Given entries: Begin
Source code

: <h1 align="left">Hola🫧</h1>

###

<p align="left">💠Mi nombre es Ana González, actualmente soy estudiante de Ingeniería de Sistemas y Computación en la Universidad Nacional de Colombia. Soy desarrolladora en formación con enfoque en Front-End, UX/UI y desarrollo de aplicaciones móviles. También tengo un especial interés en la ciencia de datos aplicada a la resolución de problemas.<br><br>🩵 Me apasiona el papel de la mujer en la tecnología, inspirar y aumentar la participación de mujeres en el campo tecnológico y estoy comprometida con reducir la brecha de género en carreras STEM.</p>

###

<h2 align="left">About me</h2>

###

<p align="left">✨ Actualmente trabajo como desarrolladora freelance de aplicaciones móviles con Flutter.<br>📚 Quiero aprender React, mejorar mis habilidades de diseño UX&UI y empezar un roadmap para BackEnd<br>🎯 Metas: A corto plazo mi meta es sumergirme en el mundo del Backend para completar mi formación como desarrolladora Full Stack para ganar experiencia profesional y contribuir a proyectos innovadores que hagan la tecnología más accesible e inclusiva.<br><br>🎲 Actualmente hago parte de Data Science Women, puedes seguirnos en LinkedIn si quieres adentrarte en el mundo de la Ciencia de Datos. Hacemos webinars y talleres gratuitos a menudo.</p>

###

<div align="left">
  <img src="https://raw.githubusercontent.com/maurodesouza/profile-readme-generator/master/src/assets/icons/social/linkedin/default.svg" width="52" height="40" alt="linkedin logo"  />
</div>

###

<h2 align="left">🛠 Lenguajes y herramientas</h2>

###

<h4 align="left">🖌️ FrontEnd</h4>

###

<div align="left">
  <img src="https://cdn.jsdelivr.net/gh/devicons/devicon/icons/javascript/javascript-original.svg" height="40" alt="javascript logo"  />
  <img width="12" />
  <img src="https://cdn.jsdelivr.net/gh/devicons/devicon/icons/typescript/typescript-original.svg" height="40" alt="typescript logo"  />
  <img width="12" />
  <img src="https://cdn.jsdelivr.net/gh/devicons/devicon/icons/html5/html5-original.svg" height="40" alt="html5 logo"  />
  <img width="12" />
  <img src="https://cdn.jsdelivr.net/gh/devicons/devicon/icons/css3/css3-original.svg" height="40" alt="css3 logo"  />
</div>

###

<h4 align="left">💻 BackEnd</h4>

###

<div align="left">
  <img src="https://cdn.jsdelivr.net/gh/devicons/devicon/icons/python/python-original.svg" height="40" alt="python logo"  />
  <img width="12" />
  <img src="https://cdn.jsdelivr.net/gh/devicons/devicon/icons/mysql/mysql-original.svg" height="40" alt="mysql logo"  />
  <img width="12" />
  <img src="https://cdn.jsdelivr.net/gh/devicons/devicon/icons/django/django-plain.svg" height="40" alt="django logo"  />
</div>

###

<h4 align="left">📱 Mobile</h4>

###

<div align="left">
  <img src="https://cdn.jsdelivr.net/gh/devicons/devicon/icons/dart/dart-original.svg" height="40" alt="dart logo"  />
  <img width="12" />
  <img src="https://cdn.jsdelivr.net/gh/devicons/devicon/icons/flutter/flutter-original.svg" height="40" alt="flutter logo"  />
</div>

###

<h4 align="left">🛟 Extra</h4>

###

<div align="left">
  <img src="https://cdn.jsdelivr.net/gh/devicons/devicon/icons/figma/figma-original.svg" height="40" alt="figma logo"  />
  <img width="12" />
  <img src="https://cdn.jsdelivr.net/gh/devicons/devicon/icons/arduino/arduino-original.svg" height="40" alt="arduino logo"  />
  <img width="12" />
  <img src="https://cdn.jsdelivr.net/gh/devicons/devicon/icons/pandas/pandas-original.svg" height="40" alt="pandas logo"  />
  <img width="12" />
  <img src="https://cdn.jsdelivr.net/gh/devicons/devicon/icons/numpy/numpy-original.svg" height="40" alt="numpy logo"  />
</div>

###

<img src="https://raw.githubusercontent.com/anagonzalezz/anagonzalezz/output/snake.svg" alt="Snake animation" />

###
Given entries: End
* Task prompt *
Sift through the material above and copy the lines that contain the word "tecnología".

* Output for this exercise *
<p align="left">💠Mi nombre es Ana González, actualmente soy estudiante de Ingeniería de Sistemas y Computación en la Universidad Nacional de Colombia. Soy desarrolladora en formación con enfoque en Front-End, UX/UI y desarrollo de aplicaciones móviles. También tengo un especial interés en la ciencia de datos aplicada a la resolución de problemas.<br><br>🩵 Me apasiona el papel de la mujer en la tecnología, inspirar y aumentar la participación de mujeres en el campo tecnológico y estoy comprometida con reducir la brecha de género en carreras STEM.</p>
<p align="left">✨ Actualmente trabajo como desarrolladora freelance de aplicaciones móviles con Flutter.<br>📚 Quiero aprender React, mejorar mis habilidades de diseño UX&UI y empezar un roadmap para BackEnd<br>🎯 Metas: A corto plazo mi meta es sumergirme en el mundo del Backend para completar mi formación como desarrolladora Full Stack para ganar experiencia profesional y contribuir a proyectos innovadores que hagan la tecnología más accesible e inclusiva.<br><br>🎲 Actualmente hago parte de Data Science Women, puedes seguirnos en LinkedIn si quieres adentrarte en el mundo de la Ciencia de Datos. Hacemos webinars y talleres gratuitos a menudo.</p>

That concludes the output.